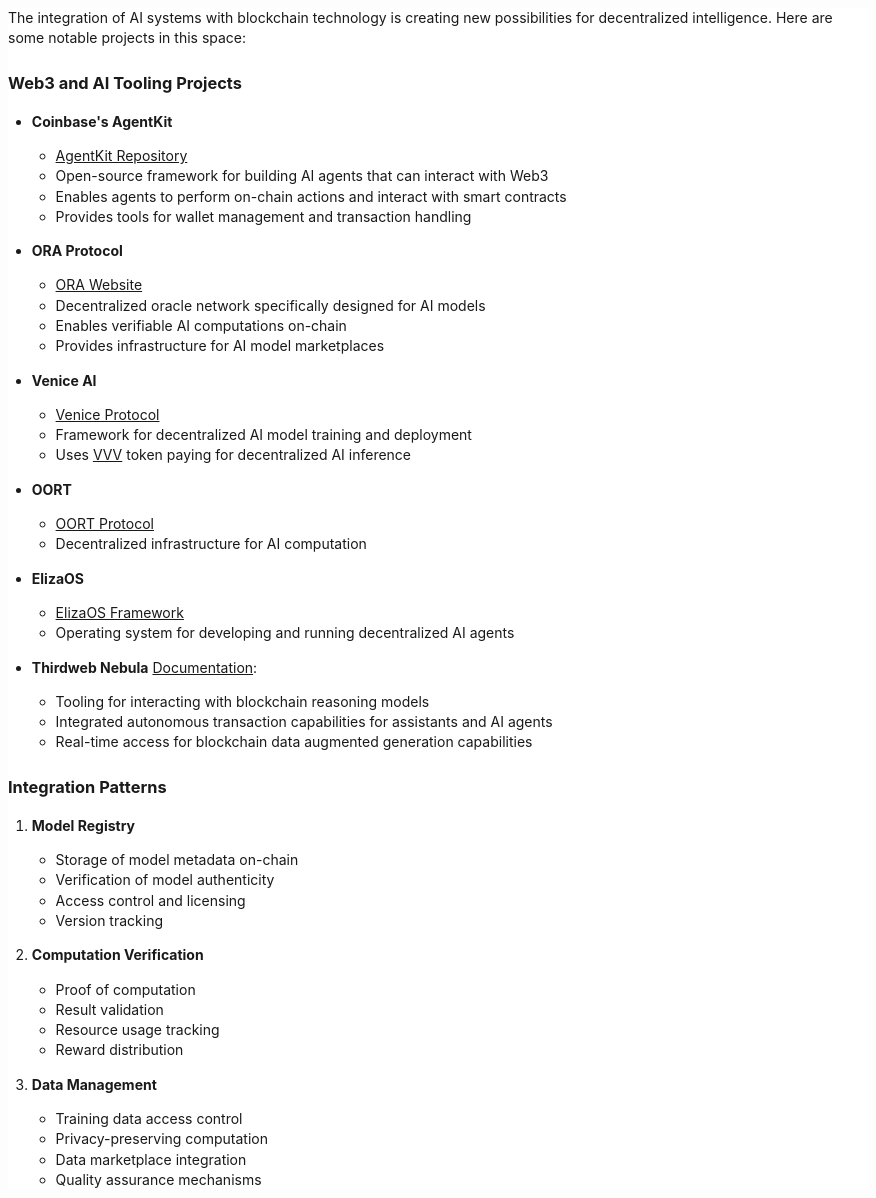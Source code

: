 The integration of AI systems with blockchain technology is creating new possibilities for decentralized intelligence. Here are some notable projects in this space:

### Web3 and AI Tooling Projects

- **Coinbase's AgentKit**
  - [AgentKit Repository](https://github.com/coinbase/agentkit)
  - Open-source framework for building AI agents that can interact with Web3
  - Enables agents to perform on-chain actions and interact with smart contracts
  - Provides tools for wallet management and transaction handling

- **ORA Protocol**
  - [ORA Website](https://ora.io)
  - Decentralized oracle network specifically designed for AI models
  - Enables verifiable AI computations on-chain
  - Provides infrastructure for AI model marketplaces

- **Venice AI**
  - [Venice Protocol](https://docs.venice.ai/welcome/about-venice)
  - Framework for decentralized AI model training and deployment
  - Uses [VVV](https://venice.ai/blog/introducing-the-venice-token-vvv) token paying for decentralized AI inference

- **OORT**
  - [OORT Protocol](https://www.oortech.com/)
  - Decentralized infrastructure for AI computation

- **ElizaOS**
  - [ElizaOS Framework](https://www.elizaos.ai/)
  - Operating system for developing and running decentralized AI agents

- **Thirdweb Nebula** [Documentation](https://portal.thirdweb.com/nebula):
  - Tooling for interacting with blockchain reasoning models
  - Integrated autonomous transaction capabilities for assistants and AI agents
  - Real-time access for blockchain data augmented generation capabilities

### Integration Patterns

1. **Model Registry**
   - Storage of model metadata on-chain
   - Verification of model authenticity
   - Access control and licensing
   - Version tracking

2. **Computation Verification**
   - Proof of computation
   - Result validation
   - Resource usage tracking
   - Reward distribution

3. **Data Management**
   - Training data access control
   - Privacy-preserving computation
   - Data marketplace integration
   - Quality assurance mechanisms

THE PROBLEM =
Please find each line in the records above that holds the word "https", and copy it.

SOLUTION BELOW =
  - [AgentKit Repository](https://github.com/coinbase/agentkit)
  - [ORA Website](https://ora.io)
  - [Venice Protocol](https://docs.venice.ai/welcome/about-venice)
  - Uses [VVV](https://venice.ai/blog/introducing-the-venice-token-vvv) token paying for decentralized AI inference
  - [OORT Protocol](https://www.oortech.com/)
  - [ElizaOS Framework](https://www.elizaos.ai/)
- **Thirdweb Nebula** [Documentation](https://portal.thirdweb.com/nebula):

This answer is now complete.